# Data:
━━━━━━━━
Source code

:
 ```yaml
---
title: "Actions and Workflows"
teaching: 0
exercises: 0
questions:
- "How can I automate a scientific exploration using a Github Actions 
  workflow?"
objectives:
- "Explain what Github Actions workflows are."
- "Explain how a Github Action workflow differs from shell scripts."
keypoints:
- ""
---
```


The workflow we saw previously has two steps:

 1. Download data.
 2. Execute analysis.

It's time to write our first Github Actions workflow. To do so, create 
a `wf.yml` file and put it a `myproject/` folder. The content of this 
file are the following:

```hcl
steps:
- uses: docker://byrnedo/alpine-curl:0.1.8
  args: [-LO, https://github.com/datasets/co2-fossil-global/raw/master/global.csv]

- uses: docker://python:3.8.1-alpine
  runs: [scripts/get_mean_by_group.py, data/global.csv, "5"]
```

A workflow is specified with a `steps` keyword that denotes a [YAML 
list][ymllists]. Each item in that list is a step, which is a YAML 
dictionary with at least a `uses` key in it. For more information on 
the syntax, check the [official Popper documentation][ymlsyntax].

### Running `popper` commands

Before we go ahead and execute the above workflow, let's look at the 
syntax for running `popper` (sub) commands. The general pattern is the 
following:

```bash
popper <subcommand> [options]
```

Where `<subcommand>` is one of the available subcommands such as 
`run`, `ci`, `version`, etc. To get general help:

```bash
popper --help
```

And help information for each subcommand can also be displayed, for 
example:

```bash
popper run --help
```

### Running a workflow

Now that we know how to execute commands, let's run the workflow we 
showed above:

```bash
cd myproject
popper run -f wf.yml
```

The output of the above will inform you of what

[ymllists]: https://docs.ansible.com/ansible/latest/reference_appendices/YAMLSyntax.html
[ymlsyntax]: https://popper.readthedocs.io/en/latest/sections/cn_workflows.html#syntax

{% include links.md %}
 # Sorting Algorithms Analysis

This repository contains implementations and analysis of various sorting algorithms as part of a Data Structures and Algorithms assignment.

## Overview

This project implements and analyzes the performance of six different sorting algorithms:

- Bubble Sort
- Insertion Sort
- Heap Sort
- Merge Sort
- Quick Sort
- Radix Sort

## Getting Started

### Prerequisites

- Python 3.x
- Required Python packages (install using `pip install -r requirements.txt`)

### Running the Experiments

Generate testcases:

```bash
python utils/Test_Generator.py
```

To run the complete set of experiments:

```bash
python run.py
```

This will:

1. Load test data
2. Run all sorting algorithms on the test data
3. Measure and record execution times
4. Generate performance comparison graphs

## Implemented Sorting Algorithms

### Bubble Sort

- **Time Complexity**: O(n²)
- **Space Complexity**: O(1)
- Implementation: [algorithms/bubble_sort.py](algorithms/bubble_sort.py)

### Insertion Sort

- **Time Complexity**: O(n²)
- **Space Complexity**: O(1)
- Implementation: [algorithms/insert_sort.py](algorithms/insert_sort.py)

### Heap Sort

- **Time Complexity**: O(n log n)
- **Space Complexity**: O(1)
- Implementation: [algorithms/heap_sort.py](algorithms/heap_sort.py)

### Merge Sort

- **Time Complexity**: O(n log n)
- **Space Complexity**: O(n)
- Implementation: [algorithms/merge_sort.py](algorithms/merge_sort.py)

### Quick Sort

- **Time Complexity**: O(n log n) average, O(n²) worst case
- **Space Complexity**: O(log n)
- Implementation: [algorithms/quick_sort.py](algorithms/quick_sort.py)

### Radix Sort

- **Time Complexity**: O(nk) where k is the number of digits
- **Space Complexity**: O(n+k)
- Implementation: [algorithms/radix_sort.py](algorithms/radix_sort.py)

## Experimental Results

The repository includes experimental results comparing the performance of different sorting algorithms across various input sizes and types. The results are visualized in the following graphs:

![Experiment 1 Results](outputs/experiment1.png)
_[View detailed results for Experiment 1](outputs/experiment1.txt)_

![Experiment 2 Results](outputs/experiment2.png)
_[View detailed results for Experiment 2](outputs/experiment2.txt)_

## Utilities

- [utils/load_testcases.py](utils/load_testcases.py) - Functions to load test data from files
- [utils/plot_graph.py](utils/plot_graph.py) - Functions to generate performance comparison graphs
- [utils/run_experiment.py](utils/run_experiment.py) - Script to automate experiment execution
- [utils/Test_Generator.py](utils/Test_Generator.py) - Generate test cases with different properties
━━━━━━━━
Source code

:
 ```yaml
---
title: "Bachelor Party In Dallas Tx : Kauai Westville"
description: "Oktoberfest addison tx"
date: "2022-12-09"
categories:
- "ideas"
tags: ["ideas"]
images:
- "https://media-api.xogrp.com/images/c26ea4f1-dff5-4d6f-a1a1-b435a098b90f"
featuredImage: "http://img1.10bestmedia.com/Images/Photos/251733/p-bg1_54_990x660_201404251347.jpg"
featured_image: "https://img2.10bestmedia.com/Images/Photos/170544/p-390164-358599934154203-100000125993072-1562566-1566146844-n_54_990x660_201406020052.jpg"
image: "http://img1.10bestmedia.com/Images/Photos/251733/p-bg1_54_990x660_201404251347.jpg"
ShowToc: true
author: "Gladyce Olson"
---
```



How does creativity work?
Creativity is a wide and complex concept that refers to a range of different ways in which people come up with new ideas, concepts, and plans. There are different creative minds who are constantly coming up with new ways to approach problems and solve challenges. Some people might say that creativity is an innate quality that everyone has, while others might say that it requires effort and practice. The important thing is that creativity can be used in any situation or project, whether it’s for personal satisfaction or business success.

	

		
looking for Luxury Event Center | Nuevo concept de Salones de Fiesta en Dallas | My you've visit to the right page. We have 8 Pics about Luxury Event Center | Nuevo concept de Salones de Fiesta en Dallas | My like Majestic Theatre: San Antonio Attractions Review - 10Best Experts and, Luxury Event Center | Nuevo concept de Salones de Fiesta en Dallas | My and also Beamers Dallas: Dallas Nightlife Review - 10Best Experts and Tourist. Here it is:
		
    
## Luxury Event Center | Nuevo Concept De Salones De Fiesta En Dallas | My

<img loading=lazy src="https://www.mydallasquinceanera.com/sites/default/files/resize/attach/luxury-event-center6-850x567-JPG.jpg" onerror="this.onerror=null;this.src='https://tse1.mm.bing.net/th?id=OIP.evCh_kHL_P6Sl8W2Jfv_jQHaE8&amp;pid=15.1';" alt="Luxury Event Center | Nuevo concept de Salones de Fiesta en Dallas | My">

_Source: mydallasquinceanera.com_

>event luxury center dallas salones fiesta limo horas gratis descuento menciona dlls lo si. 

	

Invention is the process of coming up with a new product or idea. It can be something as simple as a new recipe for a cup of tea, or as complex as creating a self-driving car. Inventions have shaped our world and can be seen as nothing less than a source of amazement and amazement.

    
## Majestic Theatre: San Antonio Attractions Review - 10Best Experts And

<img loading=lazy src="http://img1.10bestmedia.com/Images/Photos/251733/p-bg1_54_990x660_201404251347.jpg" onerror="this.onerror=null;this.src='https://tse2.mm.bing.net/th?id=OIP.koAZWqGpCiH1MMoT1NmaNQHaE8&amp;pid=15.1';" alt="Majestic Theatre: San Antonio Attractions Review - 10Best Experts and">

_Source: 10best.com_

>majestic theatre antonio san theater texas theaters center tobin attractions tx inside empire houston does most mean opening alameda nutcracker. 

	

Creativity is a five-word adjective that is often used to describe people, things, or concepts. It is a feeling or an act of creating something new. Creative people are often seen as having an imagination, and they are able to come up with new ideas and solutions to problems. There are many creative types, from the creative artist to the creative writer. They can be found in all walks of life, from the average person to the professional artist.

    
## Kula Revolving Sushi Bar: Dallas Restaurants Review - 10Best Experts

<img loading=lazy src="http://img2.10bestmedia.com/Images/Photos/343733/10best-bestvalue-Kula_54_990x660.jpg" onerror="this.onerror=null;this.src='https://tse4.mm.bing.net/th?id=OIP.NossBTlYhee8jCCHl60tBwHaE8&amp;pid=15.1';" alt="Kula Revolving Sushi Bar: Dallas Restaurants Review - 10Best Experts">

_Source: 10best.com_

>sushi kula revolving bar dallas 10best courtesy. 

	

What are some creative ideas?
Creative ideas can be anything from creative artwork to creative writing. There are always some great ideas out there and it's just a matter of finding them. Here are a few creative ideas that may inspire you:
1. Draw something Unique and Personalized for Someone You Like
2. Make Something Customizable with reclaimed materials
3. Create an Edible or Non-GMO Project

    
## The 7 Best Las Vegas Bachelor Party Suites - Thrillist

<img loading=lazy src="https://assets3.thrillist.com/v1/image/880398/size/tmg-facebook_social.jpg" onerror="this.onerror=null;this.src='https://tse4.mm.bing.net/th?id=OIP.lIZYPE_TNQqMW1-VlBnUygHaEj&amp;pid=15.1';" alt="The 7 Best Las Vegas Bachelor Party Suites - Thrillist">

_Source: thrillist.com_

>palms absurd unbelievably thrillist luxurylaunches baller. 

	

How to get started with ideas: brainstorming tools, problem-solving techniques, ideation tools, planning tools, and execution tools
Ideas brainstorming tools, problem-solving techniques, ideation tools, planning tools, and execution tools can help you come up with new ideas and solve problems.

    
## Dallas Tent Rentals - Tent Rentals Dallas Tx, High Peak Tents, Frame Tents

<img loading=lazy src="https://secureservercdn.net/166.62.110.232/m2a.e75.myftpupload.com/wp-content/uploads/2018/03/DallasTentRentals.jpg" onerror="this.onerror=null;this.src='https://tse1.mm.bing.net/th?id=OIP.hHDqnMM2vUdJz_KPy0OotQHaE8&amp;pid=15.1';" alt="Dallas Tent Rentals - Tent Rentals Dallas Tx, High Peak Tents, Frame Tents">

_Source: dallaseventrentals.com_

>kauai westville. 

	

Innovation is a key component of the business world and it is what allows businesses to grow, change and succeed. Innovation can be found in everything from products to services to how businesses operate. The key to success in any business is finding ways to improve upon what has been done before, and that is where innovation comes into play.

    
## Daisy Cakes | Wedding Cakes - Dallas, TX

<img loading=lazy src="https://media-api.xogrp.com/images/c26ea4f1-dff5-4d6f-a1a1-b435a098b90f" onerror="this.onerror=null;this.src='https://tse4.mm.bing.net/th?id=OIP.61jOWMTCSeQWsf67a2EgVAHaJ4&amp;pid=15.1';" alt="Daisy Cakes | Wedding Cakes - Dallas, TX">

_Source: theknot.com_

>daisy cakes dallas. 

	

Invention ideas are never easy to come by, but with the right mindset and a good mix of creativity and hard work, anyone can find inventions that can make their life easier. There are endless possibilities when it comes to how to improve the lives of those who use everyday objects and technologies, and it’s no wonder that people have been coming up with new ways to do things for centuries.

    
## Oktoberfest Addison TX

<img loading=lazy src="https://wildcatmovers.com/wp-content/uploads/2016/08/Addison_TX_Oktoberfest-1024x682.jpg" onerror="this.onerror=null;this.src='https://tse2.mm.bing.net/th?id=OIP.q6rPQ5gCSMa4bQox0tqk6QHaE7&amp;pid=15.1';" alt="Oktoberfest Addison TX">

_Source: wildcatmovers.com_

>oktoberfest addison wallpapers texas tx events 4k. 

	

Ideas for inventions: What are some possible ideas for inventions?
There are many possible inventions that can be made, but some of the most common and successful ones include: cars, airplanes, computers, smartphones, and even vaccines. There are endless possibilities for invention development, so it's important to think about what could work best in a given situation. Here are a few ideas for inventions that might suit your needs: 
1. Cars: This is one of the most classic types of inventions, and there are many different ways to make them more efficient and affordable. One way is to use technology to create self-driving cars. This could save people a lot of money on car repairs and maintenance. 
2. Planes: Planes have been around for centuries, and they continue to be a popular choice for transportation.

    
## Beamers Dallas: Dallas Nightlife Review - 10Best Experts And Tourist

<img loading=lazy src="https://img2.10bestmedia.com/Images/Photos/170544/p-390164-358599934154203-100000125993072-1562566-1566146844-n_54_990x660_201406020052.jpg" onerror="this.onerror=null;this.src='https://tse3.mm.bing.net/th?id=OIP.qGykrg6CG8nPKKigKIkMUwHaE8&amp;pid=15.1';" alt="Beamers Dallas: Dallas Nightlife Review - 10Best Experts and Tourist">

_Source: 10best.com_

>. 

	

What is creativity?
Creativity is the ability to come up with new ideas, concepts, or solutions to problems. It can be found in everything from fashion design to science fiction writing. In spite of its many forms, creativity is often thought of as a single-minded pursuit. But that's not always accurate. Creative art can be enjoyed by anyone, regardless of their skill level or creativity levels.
━━━━━━━━
# Task description:
The entries above hold the needed span. Transcribe exactly the lines from the one with "etc. To get" to the one with "### Running a workflow", both included.

# Exercise output:
`run`, `ci`, `version`, etc. To get general help:

```bash
popper --help
```

And help information for each subcommand can also be displayed, for 
example:

```bash
popper run --help
```

### Running a workflow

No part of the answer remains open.